• TASK PROMPT
Reproduce each entry below exactly as it appears.

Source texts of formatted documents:

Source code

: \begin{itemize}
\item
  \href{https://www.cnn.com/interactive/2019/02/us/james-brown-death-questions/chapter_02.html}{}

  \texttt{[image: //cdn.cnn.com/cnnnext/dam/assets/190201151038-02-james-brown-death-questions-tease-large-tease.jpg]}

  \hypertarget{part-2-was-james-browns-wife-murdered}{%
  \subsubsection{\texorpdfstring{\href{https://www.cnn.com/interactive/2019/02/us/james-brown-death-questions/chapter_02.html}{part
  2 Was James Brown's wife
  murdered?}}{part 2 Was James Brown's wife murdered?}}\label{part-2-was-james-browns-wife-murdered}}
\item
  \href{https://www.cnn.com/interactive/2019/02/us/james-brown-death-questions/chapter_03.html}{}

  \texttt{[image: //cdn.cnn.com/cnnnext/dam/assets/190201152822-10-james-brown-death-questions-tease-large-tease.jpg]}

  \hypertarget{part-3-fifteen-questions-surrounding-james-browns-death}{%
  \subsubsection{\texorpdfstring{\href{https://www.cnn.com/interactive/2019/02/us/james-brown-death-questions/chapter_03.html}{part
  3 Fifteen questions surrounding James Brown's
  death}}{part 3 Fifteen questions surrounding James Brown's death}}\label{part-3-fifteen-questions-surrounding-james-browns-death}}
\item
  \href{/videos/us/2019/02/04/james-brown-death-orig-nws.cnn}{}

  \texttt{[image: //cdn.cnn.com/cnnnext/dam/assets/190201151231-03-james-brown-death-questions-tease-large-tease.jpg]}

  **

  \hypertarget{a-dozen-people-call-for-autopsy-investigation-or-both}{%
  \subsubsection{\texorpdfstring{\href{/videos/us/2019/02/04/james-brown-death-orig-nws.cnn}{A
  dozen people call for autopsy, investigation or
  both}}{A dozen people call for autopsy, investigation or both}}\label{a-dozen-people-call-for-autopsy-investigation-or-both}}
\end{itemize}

• ANSWER FOR THIS EXERCISE
Source code

: \begin{itemize}
\item
  \href{https://www.cnn.com/interactive/2019/02/us/james-brown-death-questions/chapter_02.html}{}

  \texttt{[image: //cdn.cnn.com/cnnnext/dam/assets/190201151038-02-james-brown-death-questions-tease-large-tease.jpg]}

  \hypertarget{part-2-was-james-browns-wife-murdered}{%
  \subsubsection{\texorpdfstring{\href{https://www.cnn.com/interactive/2019/02/us/james-brown-death-questions/chapter_02.html}{part
  2 Was James Brown's wife
  murdered?}}{part 2 Was James Brown's wife murdered?}}\label{part-2-was-james-browns-wife-murdered}}
\item
  \href{https://www.cnn.com/interactive/2019/02/us/james-brown-death-questions/chapter_03.html}{}

  \texttt{[image: //cdn.cnn.com/cnnnext/dam/assets/190201152822-10-james-brown-death-questions-tease-large-tease.jpg]}

  \hypertarget{part-3-fifteen-questions-surrounding-james-browns-death}{%
  \subsubsection{\texorpdfstring{\href{https://www.cnn.com/interactive/2019/02/us/james-brown-death-questions/chapter_03.html}{part
  3 Fifteen questions surrounding James Brown's
  death}}{part 3 Fifteen questions surrounding James Brown's death}}\label{part-3-fifteen-questions-surrounding-james-browns-death}}
\item
  \href{/videos/us/2019/02/04/james-brown-death-orig-nws.cnn}{}

  \texttt{[image: //cdn.cnn.com/cnnnext/dam/assets/190201151231-03-james-brown-death-questions-tease-large-tease.jpg]}

  **

  \hypertarget{a-dozen-people-call-for-autopsy-investigation-or-both}{%
  \subsubsection{\texorpdfstring{\href{/videos/us/2019/02/04/james-brown-death-orig-nws.cnn}{A
  dozen people call for autopsy, investigation or
  both}}{A dozen people call for autopsy, investigation or both}}\label{a-dozen-people-call-for-autopsy-investigation-or-both}}
\end{itemize}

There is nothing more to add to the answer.